Many large enterprises use the Experience Cloud, including SunTrust Bank and Best Buy. Both were featured in keynotes at the Adobe Summit user conference last March. But for Adobe to head downstream, it needs to take advantage of the good reputations Marketo and Magento have built in the midmarket, Gartner analyst Chris Ross said.
"Marketo and Magento have a strong center of gravity there," Ross said. "That will be interesting to watch."
Adobe pitches martech stack simplicity
Midmarket and large companies face the same problem of integrating disparate cloud tools into marketing workflows. Adobe has made progress in solving that problem in Marketo, said Jaime Punishill, CMO of longtime Marketo customer Lionbridge.
The language translation software vendor is based in Waltham, Mass. and was a Marketo customer before Adobe bought the marketing automation platform. It used Marketo in combination with Salesforce to manage marketing leads and campaigns. After Adobe bought Marketo, Lionbridge started integrating some elements of Adobe Experience Cloud into its marketing workflow.

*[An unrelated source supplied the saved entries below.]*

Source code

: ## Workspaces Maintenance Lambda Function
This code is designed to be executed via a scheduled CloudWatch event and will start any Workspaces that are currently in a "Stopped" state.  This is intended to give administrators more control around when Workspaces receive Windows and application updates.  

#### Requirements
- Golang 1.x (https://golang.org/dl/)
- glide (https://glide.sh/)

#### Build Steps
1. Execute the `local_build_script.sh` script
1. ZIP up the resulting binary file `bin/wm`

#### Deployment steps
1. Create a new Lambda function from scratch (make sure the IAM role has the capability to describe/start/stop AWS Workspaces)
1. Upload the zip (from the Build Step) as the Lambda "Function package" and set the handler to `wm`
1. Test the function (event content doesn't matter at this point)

While Lionbridge plans to keep its sales organization grounded in Salesforce, it wants to streamline marketing efforts in one Adobe stack, rather than continue to support numerous standalone tools for targeting leads, running analytics and executing campaigns.
"In a world where marketing automation has gotten out of control, all of us want to bring it back together," Punishill said.
He added that many CMOs, in conjunction with their peers in sales, will consolidate sales and marketing technology stacks around two major vendors, such as a combination of Adobe, Salesforce, or Oracle. Vendor consolidation frees the execs from data and application integrations that delay work on critical sales and marketing initiatives.
Marketo roadmap includes AI
Adobe plans to integrate more AI features into Marketo in 2020, said Brian Glover, director of product marketing. As a standalone product, Marketo will use Adobe Sensei AI for lead targeting and personalization.
Adobe, a longtime Microsoft partner, plans to integrate Marketo more deeply into Microsoft Dynamics 365 CRM. In the future, it also will do more with LinkedIn datasets, Glover said.
Lionbridge's Punishill said he would like to see more apps and prefab integrations to connect Marketo to the more than 7,000 third-party marketing automation tools available today. A single, integrated martech stack may be a goal for many companies, midsize or larger. The reality, however, is that most companies still are using a complicated marketing automation toolbox featuring multiple vendors, especially for social media marketing and analytics.
"I need a core infrastructure that's got the ability to connect to a bunch of specialized stuff that I need, and I don't want to do any work to do that," Punishill said. "Clean APIs, SDKs, app stores, whatever they want to call them."